Thousands pay tribute to Winnie Madikizela-Mandela in South Africa



JOHANNESBURG, Lynsey Chutel (dpa)– Anti-apartheid activist Winnie Madikizela-Mandela was laid to rest in a state funeral in South Africa on Saturday.
Thousands of people gathered for a ceremony at a football stadium in Soweto to pay tribute to the former wife of Nelson Mandela, who died on April 2 at the age 81. She was later buried at a cemetery north of Johannesburg.



Draped in the South African flag, the coffin was carried by soldiers across a red carpet into the stadium. Madikizela-Mandela's daughters sat stoically, surrounded by dignitaries and officials, as a choir performed the national anthem and their mother's favourite hymns.

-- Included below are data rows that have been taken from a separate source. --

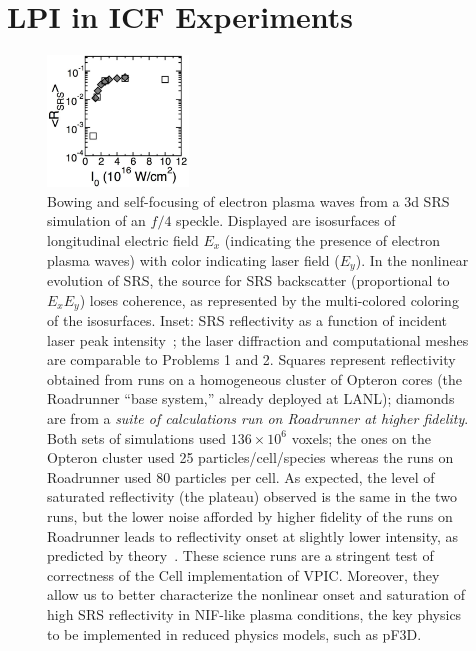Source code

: \documentclass[journal,twoside]{IEEEtran}
\begin{document}
\section{LPI in ICF Experiments}

\begin{figure}
\begin{center}


\vspace{-1.5in}
\hspace{-5.25in}
\includegraphics[height=1.375in]{figs/lpi_comparison.eps}

\vspace{0.125in}
\caption{
Bowing and self-focusing of electron plasma waves from a 3d SRS
simulation of an $f/4$ speckle.  Displayed are isosurfaces of
longitudinal electric field $E_x$ (indicating the presence of electron
plasma waves) with color indicating laser field ($E_y$).  In the
nonlinear evolution of SRS, the source for SRS backscatter
(proportional to $E_x E_y$) loses coherence, as represented by the
multi-colored coloring of the isosurfaces.  Inset: SRS reflectivity as
a function of incident laser peak
intensity~\cite{AAC_Conference_Paper}; the laser diffraction and
computational meshes are comparable to Problems 1 and 2.  Squares
represent reflectivity obtained from runs on a homogeneous cluster of
Opteron cores (the Roadrunner ``base system,'' already deployed at 
LANL); diamonds are from a
\textit{suite of calculations run on Roadrunner at higher fidelity}.
Both sets of simulations used $136 \times 10^6$ voxels; the ones 
on the Opteron cluster used 25 particles/cell/species whereas the
runs on Roadrunner used 80 particles per cell.  
As expected, the level of saturated reflectivity (the plateau)
observed is the same in the two runs, but the lower noise afforded by
higher fidelity of the runs on Roadrunner leads to reflectivity onset
at slightly lower intensity, as predicted by
theory~\cite{Yin_et_al_Phys_Plasmas_2006}.  These science runs are a
stringent test of correctness of the Cell implementation of VPIC.
Moreover, they allow us to better characterize the nonlinear
onset and saturation of high SRS reflectivity in NIF-like plasma
conditions, the key physics to be implemented in reduced physics 
models, such as pF3D.}
\label{fig:lpi}
\end{center}
\end{figure}
\end{document}
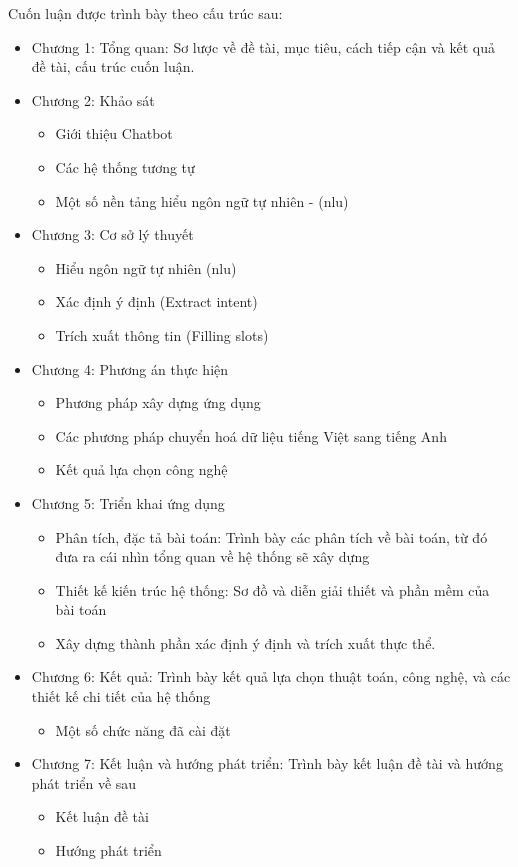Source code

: Cuốn luận được trình bày theo cấu trúc sau:
\begin{itemize}
    \item Chương 1: Tổng quan: Sơ lược về đề tài, mục tiêu, cách tiếp cận và kết quả đề tài, cấu trúc cuốn luận.
    \item Chương 2: Khảo sát
          \begin{itemize}
              \item Giới thiệu Chatbot
              \item Các hệ thống tương tự
              \item Một số nền tảng hiểu ngôn ngữ tự nhiên - (\ac{nlu})
          \end{itemize}
    \item Chương 3: Cơ sở lý thuyết
          \begin{itemize}
              \item Hiểu ngôn ngữ tự nhiên (\ac{nlu})
              \item Xác định ý định (Extract intent)
              \item Trích xuất thông tin (Filling slots)
          \end{itemize}
    \item Chương 4: Phương án thực hiện
    \begin{itemize}
        \item Phương pháp xây dựng ứng dụng
        \item Các phương pháp chuyển hoá dữ liệu tiếng Việt sang tiếng Anh
        \item Kết quả lựa chọn công nghệ
    \end{itemize}
    \item Chương 5: Triển khai ứng dụng
          \begin{itemize}
              \item Phân tích, đặc tả bài toán: Trình bày các phân tích về bài toán, từ đó đưa ra cái nhìn tổng quan về hệ thống sẽ xây dựng
              \item Thiết kế kiến trúc hệ thống: Sơ đồ và diễn giải thiết và phần mềm của bài toán
              \item Xây dựng thành phần xác định ý định và trích xuất thực thể.
          \end{itemize}
    \item Chương 6: Kết quả: Trình bày kết quả lựa chọn thuật toán, công nghệ, và các thiết kế chi tiết của hệ thống
          \begin{itemize}
              \item Một số chức năng đã cài đặt
          \end{itemize}
    \item Chương 7: Kết luận và hướng phát triển: Trình bày kết luận đề tài và hướng phát triển về sau
          \begin{itemize}
              \item Kết luận đề tài
              \item Hướng phát triển
          \end{itemize}
\end{itemize}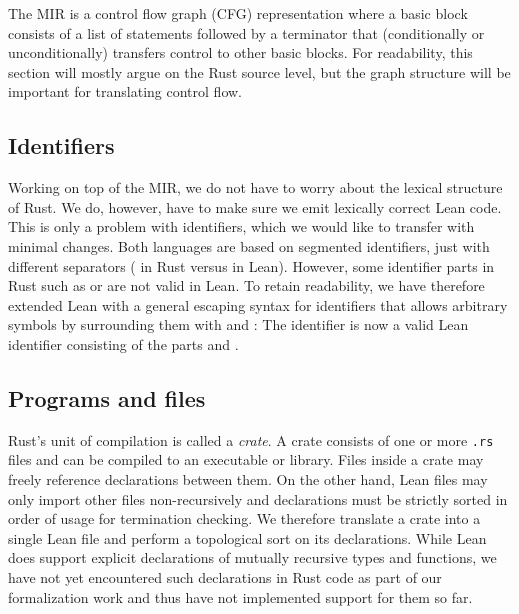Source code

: The MIR is a control flow graph (CFG) representation where a basic block consists
of a list of statements followed by a terminator that (conditionally or
unconditionally) transfers control to other basic blocks. For readability,
this section will mostly argue on the Rust source level, but the graph structure
will be important for translating control flow.


\subsection{Identifiers}

Working on top of the MIR, we do not have to worry about the lexical structure
of Rust. We do, however, have to make sure we emit lexically correct Lean code.
This is only a problem with identifiers, which we would like to transfer with
minimal changes. Both languages are based on segmented identifiers, just with
different separators ( in Rust versus  in Lean).
However, some identifier parts in Rust such as \rust{[T]} or 
are not valid in Lean. To retain readability, we have therefore extended Lean
with a general escaping syntax for identifiers that allows arbitrary symbols by
surrounding them with  and : The identifier 
is now a valid Lean identifier consisting of the parts  and
.

\subsection{Programs and files}

Rust's unit of compilation is called a \emph{crate}. A crate consists of one or
more \texttt{.rs} files and can be compiled to an executable or library. Files
inside a crate may freely reference declarations between them. On the other
hand, Lean files may only import other files non-recursively and declarations
must be strictly sorted in order of usage for termination checking. We therefore
translate a crate into a single Lean file and perform a topological sort on its
declarations. While Lean does support explicit declarations of mutually
recursive types and functions, we have not yet encountered such declarations in
Rust code as part of our formalization work and thus have not implemented support for them so far.

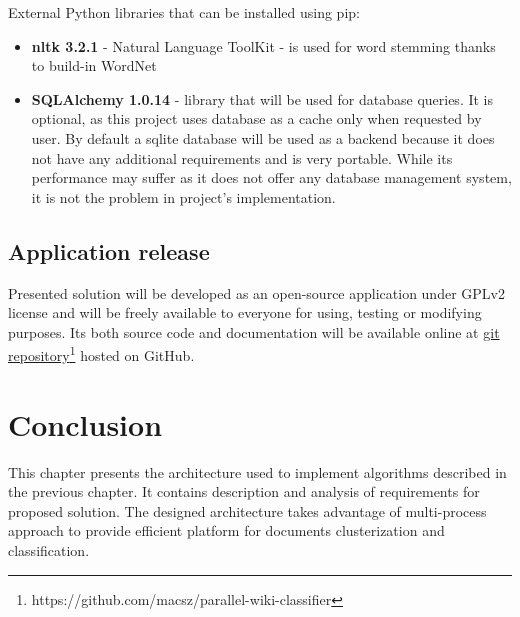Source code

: External Python libraries that can be installed using pip:
\begin{itemize}
	\item \textbf{nltk 3.2.1} - Natural Language ToolKit - is used for word stemming thanks to build-in WordNet
	\item \textbf{SQLAlchemy 1.0.14} - library that will be used for database queries. It is optional, as this project uses database as a cache only when requested by user. By default a sqlite database will be used as a backend because it does not have any additional requirements and is very portable. While its performance may suffer as it does not offer any database management system, it is not the problem in project's implementation.
\end{itemize}


\subsection{Application release}
Presented solution will be developed as an open-source application under GPLv2 license and will be freely available to everyone for using, testing or modifying purposes. Its both source code and documentation will be available online at \href{https://github.com/macsz/parallel-wiki-classifier}{git repository\footnote{https://github.com/macsz/parallel-wiki-classifier} hosted on GitHub}.


\section{Conclusion}
This chapter presents the architecture used to implement algorithms described in the previous chapter. It contains description and analysis of requirements for proposed solution. The designed architecture takes advantage of multi-process approach to provide efficient platform for documents clusterization and classification.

"I stand here this morning to both mourn my mother and also, like you, to celebrate her life because hers is one of the most unique stories in recent history," said Zenani Mandela-Dlamini, her eldest daughter and former South African ambassador to Argentina.
Mandela-Dlamini drew attention to the negative publicity surrounding Madikizela-Mandela in the aftermath of her death, which included criticism of her endorsement of violence in South Africa's townships in the 1980s and infidelity while Mandela was imprisoned.
This controversy also led to her isolation within the ruling African National Congress (ANC).
"To those of you who vilified my mother through books, on social media and speeches, don't think for a minute that we've forgotten," she said, with her younger sister Zindziswa Mandela-Hlongwane by her side. "The pain you inflicted on her lives on in us." Mandela-Hlongwane is South Africa's ambassador to Denmark.
In his tribute, South African President Cyril Ramaphosa quoted a poem by the late African-American poet Maya Angelou and said that the ANC should have done more to acknowledge Madikizela-Mandela's contribution to the anti-apartheid struggle.
"As a potent symbol of resistance, as the steadfast bearer of the name 'Mandela,' she was seen by the enemy as a threat to the racist state," he said.
Former South African presidents Jacob Zuma and Thabo Mbeki also attended the funeral. Foreign dignitaries attending included Congo-Brazzaville President Denis Sassou Nguesso and Namibian President Hage Geingob, who both spoke at the funeral.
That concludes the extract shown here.